Why These Changes Matter

  1. Proper Resampling: Simple downsampling [::3] throws away 2/3 of the audio data and causes aliasing. scipy.signal.resample() uses proper interpolation to create a clean 16kHz signal from 48kHz hardware.

  2. int16 Format: The wake word model was trained on int16 audio. Using float32 changes the amplitude scaling, confusing the model.

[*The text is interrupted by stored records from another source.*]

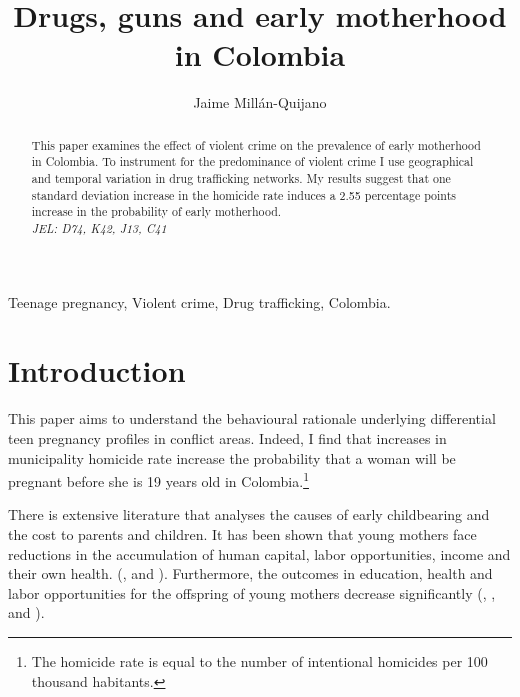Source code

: \documentclass[a4paper,10pt,twocolumn,preprint,3p,authoryear]{elsarticle}
\begin{document}
\begin{frontmatter}
	\title{Drugs, guns and early motherhood in Colombia}

	\author{Jaime Mill\'an-Quijano}
	\address{Universidad Carlos III de Madrid. \\
		 Calle Madrid 126, Getafe. \\
		 28093, Spain.} 

	\begin{abstract}
		 This paper examines the effect of violent crime on the prevalence of early motherhood in Colombia. To instrument for the predominance of violent crime I use geographical and temporal variation in drug trafficking networks. My results suggest that one standard deviation increase in the homicide rate induces a 2.55 percentage points increase in the probability of early motherhood. \\
		  \emph{JEL: D74, K42, J13, C41}
	\end{abstract}

	\begin{keyword}
		 Teenage pregnancy, Violent crime, Drug trafficking, Colombia.
	\end{keyword}
\end{frontmatter}


\section{Introduction\label{sec:Intro}}
This paper aims to understand the behavioural rationale underlying differential teen pregnancy profiles in conflict areas. Indeed, I find that increases in municipality homicide rate increase the probability that a woman will be pregnant before she is 19 years old in Colombia.\footnote{The homicide rate is equal to the number of intentional homicides per 100 thousand habitants.}

There is extensive literature that analyses the causes of early childbearing and the cost to parents and children. It has been shown that young mothers face reductions in the accumulation of human capital, labor opportunities, income and their own health.  (\citet{KlepingerLundbergPlotnick1999},  \citet{Buckles2008} and \citet{Fletcher2011}).  Furthermore, the outcomes in education, health and labor opportunities for the offspring of young mothers decrease significantly (\citet{KlepingerLundbergPlotnick1999}, \citet{Buckles2008}, \citet{Francesconi2008} and \citet{Miller2009,Miller2011}).
\end{document}
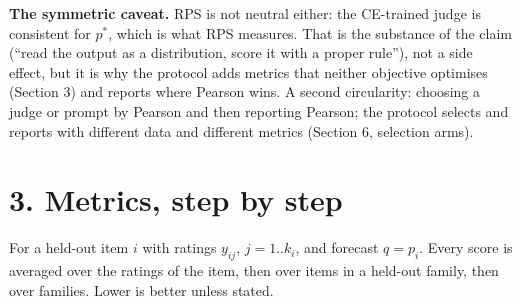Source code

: \documentclass[10.5pt]{article}
\begin{document}
\textbf{The symmetric caveat.} RPS is not neutral either: the CE-trained judge is consistent for $p^\ast$, which is what RPS measures. That is the substance of the claim (``read the output as a distribution, score it with a proper rule''), not a side effect, but it is why the protocol adds metrics that neither objective optimises (Section 3) and reports where Pearson wins. A second circularity: choosing a judge or prompt by Pearson and then reporting Pearson; the protocol selects and reports with different data and different metrics (Section 6, selection arms).

\section*{3. Metrics, step by step}
For a held-out item $i$ with ratings $y_{ij}$, $j=1..k_i$, and forecast $q=p_i$. Every score is averaged over the ratings of the item, then over items in a held-out family, then over families. Lower is better unless stated.
\end{document}
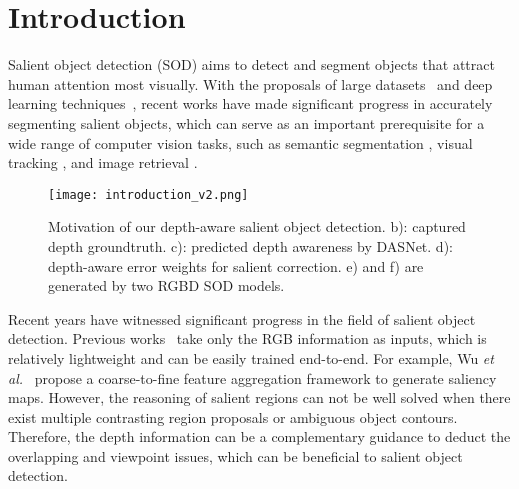 \documentclass[sigconf]{acmart}
\def\etal{{\em et al.}}
\begin{document}


\maketitle

\section{Introduction}

Salient object detection (SOD) aims to detect and segment objects that attract human attention most visually. With the proposals of large datasets~\cite{ju2014depth,peng2014rgbd,niu2012leveraging,yan2013hierarchical,li2015visual,wang2017learning} and deep learning techniques~\cite{he2016deep,long2015fully}, recent works have made significant progress in accurately segmenting salient objects,
which can serve as an important prerequisite for a wide range of computer vision tasks, such as semantic segmentation \cite{lai2016saliency}, visual tracking \cite{hong2015online}, and image retrieval \cite{shao2006specific}. 



\begin{figure}[t]
	\begin{center}
\texttt{[image: introduction\_v2.png]}
		\caption{Motivation of our depth-aware salient object detection. b): captured depth groundtruth. c): predicted depth awareness by DASNet. d): depth-aware error weights for salient correction. e) and f) are generated by two RGBD SOD models.
		}\label{fig:motivation}
	\end{center}
\end{figure}

Recent years have witnessed significant progress in the field of salient object detection. Previous works~\cite{cheng2014global,yan2013hierarchical,klein2011center,liu2018picanet,F3Net,wu2019cascaded,zhao2019pyramid,su2019selectivity,qin2019basnet} take only the RGB information as inputs, which is relatively lightweight and can be easily trained end-to-end. For example, Wu \etal ~\cite{wu2019cascaded} propose a coarse-to-fine feature aggregation framework to generate saliency maps.
However, the reasoning of salient regions can not be well solved when there exist multiple contrasting region proposals or ambiguous object contours. Therefore, the depth information can be a complementary guidance to deduct the overlapping and viewpoint issues, which can be beneficial to salient object detection.
\end{document}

  3. prediction_buffer: OpenWakeWord uses a sliding window of predictions, not instantaneous results. Checking the buffer gives accumulated confidence over multiple audio chunks.

Audio Pipeline

AIY HAT (48kHz) β†’ SoundDevice β†’ scipy.signal.resample β†’ int16 β†’ OpenWakeWord (16kHz)
                                    ↓
                              [Wake Word Detected]
                                    ↓
                           arecord (16kHz) β†’ whisper.cpp β†’ Ollama β†’ Piper β†’ aplay

Next Steps

  1. βœ… DONE: Wake word detection working
  2. βœ… DONE: Recording working
  3. βœ… DONE: Transcription working
  4. βœ… DONE: LLM integration working
  5. βœ… DONE: TTS working

Optional Enhancements

  • Add multiple wake word models
  • Implement confidence threshold adjustment
  • Add LED feedback during listening
  • Create custom wake word models

Troubleshooting

Wake Word Not Detected

  • Speak clearly and close to the microphone
  • Check audio levels: python3 check_levels.py
  • Try adjusting threshold: WAKE_WORD_THRESHOLD = 0.4 (lower = more sensitive)

Recording Fails

  • Ensure no other process is using the audio device
  • Check ALSA device: arecord -D plughw:0,0 -t wav -d 3 /tmp/test.wav

Transcription Issues

  • Verify whisper.cpp binary is compiled for Pi 5 (ARM64)
  • Check model file exists: ls -la models/ggml-base.en.bin

Conclusion

The wake word voice assistant is now fully functional!

Both options are available:

  • Wake Word: Hands-free, natural interaction
  • Button: More reliable, explicit control

Choose based on your preference and environment.